If not obvious what the fault is, save the windbg console content for both commands to a text file and then attach. The stack trace for the threads and the analyze output will include the symbol details (identify the line of the calling source, if the symbols are available, the Intel and nVidia symbols for their drivers won't be) and we'd know more precisely the issue.
Comment 22 Helmut Steiner 2023-11-20 13:57:34 UTC
I set up WinDbg and was working the whole day with debugging activated but so far no crash. I will post again if something shows up. 

One thing that is visible is that I get hundreds of C++ errors (always the same one):
(15f0.570): C++ EH exception - code e06d7363 (first chance)
Comment 23 V Stuart Foote 2023-11-20 15:57:33 UTC
(In reply to me from comment #22)
> I set up WinDbg and was working the whole day with debugging activated but
> so far no crash. I will post again if something shows up. 
> 
> One thing that is visible is that I get hundreds of C++ errors (always the
> same one):
> (15f0.570): C++ EH exception - code e06d7363 (first chance)

Good!

Since it is a "first chance" and doesn't crash "second chance", likely the error is resolved under debug internal to the module throwing it (could be LO, could be os, could be driver).

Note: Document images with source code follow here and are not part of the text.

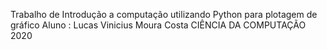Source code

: Trabalho de Introdução a computação utilizando Python para plotagem de gráfico
Aluno : Lucas Vinicius Moura Costa
CIÊNCIA DA COMPUTAÇÃO 2020
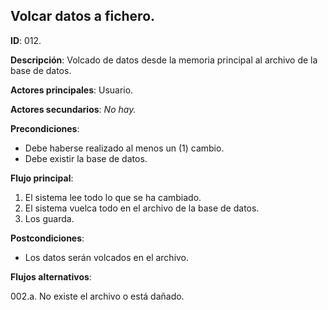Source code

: ## Volcar datos a fichero.

**ID**: 012.

**Descripción**: Volcado de datos desde la memoria principal al archivo de la base de datos.

**Actores principales**: Usuario.

**Actores secundarios**: _No hay._

**Precondiciones**:

- Debe haberse realizado al menos un (1) cambio.
- Debe existir la base de datos.

**Flujo principal**:

1. El sistema lee todo lo que se ha cambiado.
2. El sistema vuelca todo en el archivo de la base de datos.
3. Los guarda.

**Postcondiciones**:

- Los datos serán volcados en el archivo.

**Flujos alternativos**:

002.a. No existe el archivo o está dañado.
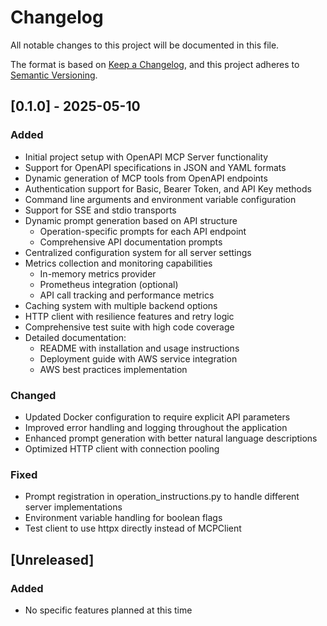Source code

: # Changelog

All notable changes to this project will be documented in this file.

The format is based on [Keep a Changelog](https://keepachangelog.com/en/1.0.0/),
and this project adheres to [Semantic Versioning](https://semver.org/spec/v2.0.0.html).

## [0.1.0] - 2025-05-10

### Added
- Initial project setup with OpenAPI MCP Server functionality
- Support for OpenAPI specifications in JSON and YAML formats
- Dynamic generation of MCP tools from OpenAPI endpoints
- Authentication support for Basic, Bearer Token, and API Key methods
- Command line arguments and environment variable configuration
- Support for SSE and stdio transports
- Dynamic prompt generation based on API structure
  - Operation-specific prompts for each API endpoint
  - Comprehensive API documentation prompts
- Centralized configuration system for all server settings
- Metrics collection and monitoring capabilities
  - In-memory metrics provider
  - Prometheus integration (optional)
  - API call tracking and performance metrics
- Caching system with multiple backend options
- HTTP client with resilience features and retry logic
- Comprehensive test suite with high code coverage
- Detailed documentation:
  - README with installation and usage instructions
  - Deployment guide with AWS service integration
  - AWS best practices implementation

### Changed
- Updated Docker configuration to require explicit API parameters
- Improved error handling and logging throughout the application
- Enhanced prompt generation with better natural language descriptions
- Optimized HTTP client with connection pooling

### Fixed
- Prompt registration in operation_instructions.py to handle different server implementations
- Environment variable handling for boolean flags
- Test client to use httpx directly instead of MCPClient

## [Unreleased]

### Added
- No specific features planned at this time

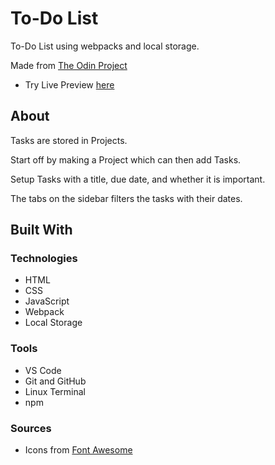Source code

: # To-Do List

To-Do List using webpacks and local storage.

Made from [The Odin Project](https://www.theodinproject.com/lessons/node-path-javascript-todo-list)

* Try Live Preview [here](https://cvariara.github.io/to-do-list/)

## About

Tasks are stored in Projects.

Start off by making a Project which can then add Tasks.

Setup Tasks with a title, due date, and whether it is important.

The tabs on the sidebar filters the tasks with their dates.

## Built With

### Technologies

* HTML
* CSS
* JavaScript
* Webpack
* Local Storage

### Tools

* VS Code
* Git and GitHub
* Linux Terminal
* npm

### Sources

* Icons from [Font Awesome](https://fontawesome.com/)
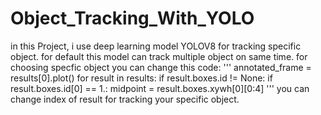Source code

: # Object_Tracking_With_YOLO

in this Project, i use deep learning model YOLOV8 for tracking specific object. for default this model can track multiple object on same time.
for choosing specfic object you can change this code:
'''
annotated_frame = results[0].plot()
        for result in results:
            if result.boxes.id != None:
                if result.boxes.id[0] == 1.:
                    midpoint = result.boxes.xywh[0][0:4]
'''
you can change index of result for tracking your specific object.
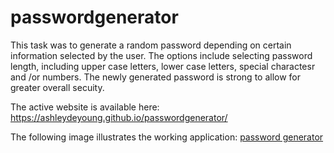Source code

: # passwordgenerator

This task was to generate a random password depending on certain information selected by the user. The options include selecting password length, including upper case letters, lower case letters, special charactesr and /or numbers. The newly generated password is strong to allow for greater overall secuity. 


The active website is available here: https://ashleydeyoung.github.io/passwordgenerator/

The following image illustrates the working application:
 [password generator](./password.generator.application.png)

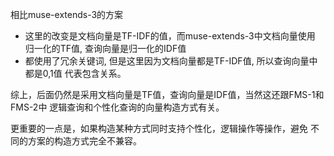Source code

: 相比muse-extends-3的方案
- 这里的改变是文档向量是TF-IDF的值，而muse-extends-3中文档向量使用
归一化的TF值, 查询向量是归一化的IDF值
- 都使用了冗余关键词, 但是这里因为文档向量都是TF-IDF值, 所以查询向量中都是0,1值
代表包含关系。

综上，后面仍然是采用文档向量是TF值，查询向量是IDF值，当然这还跟FMS-1和FMS-2中
逻辑查询和个性化查询的向量构造方式有关。

更重要的一点是，如果构造某种方式同时支持个性化，逻辑操作等操作，避免
不同的方案的构造方式完全不兼容。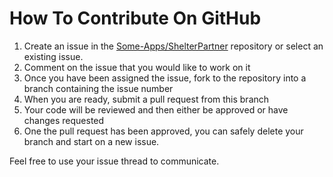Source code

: # How To Contribute On GitHub

1. Create an issue in the <a href="https://github.com/Some-Apps/ShelterPartner/issues" target="_blank" rel="noopener noreferrer">Some-Apps/ShelterPartner</a> repository or select an existing issue.
2. Comment on the issue that you would like to work on it
3. Once you have been assigned the issue, fork to the repository into a branch containing the issue number
4. When you are ready, submit a pull request from this branch
5. Your code will be reviewed and then either be approved or have changes requested
6. One the pull request has been approved, you can safely delete your branch and start on a new issue.

Feel free to use your issue thread to communicate.
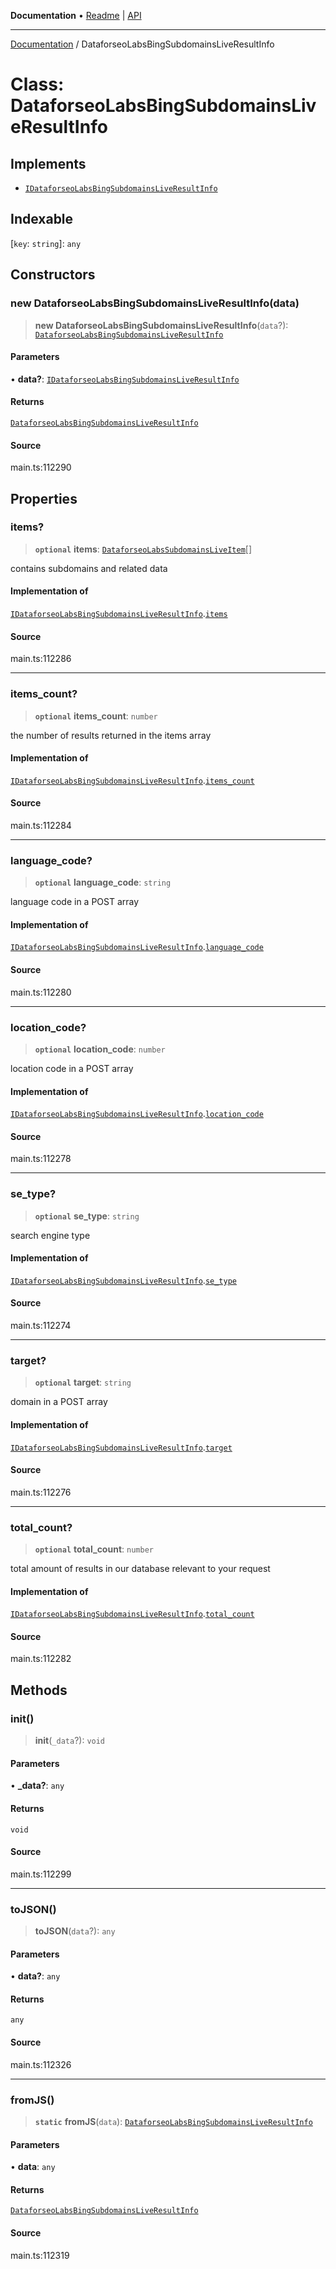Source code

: **Documentation** • [Readme](../README.md) \| [API](../globals.md)

***

[Documentation](../README.md) / DataforseoLabsBingSubdomainsLiveResultInfo

# Class: DataforseoLabsBingSubdomainsLiveResultInfo

## Implements

- [`IDataforseoLabsBingSubdomainsLiveResultInfo`](../interfaces/IDataforseoLabsBingSubdomainsLiveResultInfo.md)

## Indexable

 \[`key`: `string`\]: `any`

## Constructors

### new DataforseoLabsBingSubdomainsLiveResultInfo(data)

> **new DataforseoLabsBingSubdomainsLiveResultInfo**(`data`?): [`DataforseoLabsBingSubdomainsLiveResultInfo`](DataforseoLabsBingSubdomainsLiveResultInfo.md)

#### Parameters

• **data?**: [`IDataforseoLabsBingSubdomainsLiveResultInfo`](../interfaces/IDataforseoLabsBingSubdomainsLiveResultInfo.md)

#### Returns

[`DataforseoLabsBingSubdomainsLiveResultInfo`](DataforseoLabsBingSubdomainsLiveResultInfo.md)

#### Source

main.ts:112290

## Properties

### items?

> **`optional`** **items**: [`DataforseoLabsSubdomainsLiveItem`](DataforseoLabsSubdomainsLiveItem.md)[]

contains subdomains and related data

#### Implementation of

[`IDataforseoLabsBingSubdomainsLiveResultInfo`](../interfaces/IDataforseoLabsBingSubdomainsLiveResultInfo.md).[`items`](../interfaces/IDataforseoLabsBingSubdomainsLiveResultInfo.md#items)

#### Source

main.ts:112286

***

### items\_count?

> **`optional`** **items\_count**: `number`

the number of results returned in the items array

#### Implementation of

[`IDataforseoLabsBingSubdomainsLiveResultInfo`](../interfaces/IDataforseoLabsBingSubdomainsLiveResultInfo.md).[`items_count`](../interfaces/IDataforseoLabsBingSubdomainsLiveResultInfo.md#items_count)

#### Source

main.ts:112284

***

### language\_code?

> **`optional`** **language\_code**: `string`

language code in a POST array

#### Implementation of

[`IDataforseoLabsBingSubdomainsLiveResultInfo`](../interfaces/IDataforseoLabsBingSubdomainsLiveResultInfo.md).[`language_code`](../interfaces/IDataforseoLabsBingSubdomainsLiveResultInfo.md#language_code)

#### Source

main.ts:112280

***

### location\_code?

> **`optional`** **location\_code**: `number`

location code in a POST array

#### Implementation of

[`IDataforseoLabsBingSubdomainsLiveResultInfo`](../interfaces/IDataforseoLabsBingSubdomainsLiveResultInfo.md).[`location_code`](../interfaces/IDataforseoLabsBingSubdomainsLiveResultInfo.md#location_code)

#### Source

main.ts:112278

***

### se\_type?

> **`optional`** **se\_type**: `string`

search engine type

#### Implementation of

[`IDataforseoLabsBingSubdomainsLiveResultInfo`](../interfaces/IDataforseoLabsBingSubdomainsLiveResultInfo.md).[`se_type`](../interfaces/IDataforseoLabsBingSubdomainsLiveResultInfo.md#se_type)

#### Source

main.ts:112274

***

### target?

> **`optional`** **target**: `string`

domain in a POST array

#### Implementation of

[`IDataforseoLabsBingSubdomainsLiveResultInfo`](../interfaces/IDataforseoLabsBingSubdomainsLiveResultInfo.md).[`target`](../interfaces/IDataforseoLabsBingSubdomainsLiveResultInfo.md#target)

#### Source

main.ts:112276

***

### total\_count?

> **`optional`** **total\_count**: `number`

total amount of results in our database relevant to your request

#### Implementation of

[`IDataforseoLabsBingSubdomainsLiveResultInfo`](../interfaces/IDataforseoLabsBingSubdomainsLiveResultInfo.md).[`total_count`](../interfaces/IDataforseoLabsBingSubdomainsLiveResultInfo.md#total_count)

#### Source

main.ts:112282

## Methods

### init()

> **init**(`_data`?): `void`

#### Parameters

• **\_data?**: `any`

#### Returns

`void`

#### Source

main.ts:112299

***

### toJSON()

> **toJSON**(`data`?): `any`

#### Parameters

• **data?**: `any`

#### Returns

`any`

#### Source

main.ts:112326

***

### fromJS()

> **`static`** **fromJS**(`data`): [`DataforseoLabsBingSubdomainsLiveResultInfo`](DataforseoLabsBingSubdomainsLiveResultInfo.md)

#### Parameters

• **data**: `any`

#### Returns

[`DataforseoLabsBingSubdomainsLiveResultInfo`](DataforseoLabsBingSubdomainsLiveResultInfo.md)

#### Source

main.ts:112319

Annoying but you'd have to really dig in with windbg to tease out a recurring first chance issue(s). Far more than we're asking...

Just keep a lookout for the sporadic crash. You could even reenable the OpenCL to see if it is nVidia call or an Intel call for OpenCL hw that is faulting and post those details.
Comment 24 Helmut Steiner 2023-11-28 12:46:24 UTC
The issue might have been fixed by a driver update. I didn't have any crash in the last days even without the debugger activated. I will reactivate the OpenCL option just to see if the bluescreen is gone, too.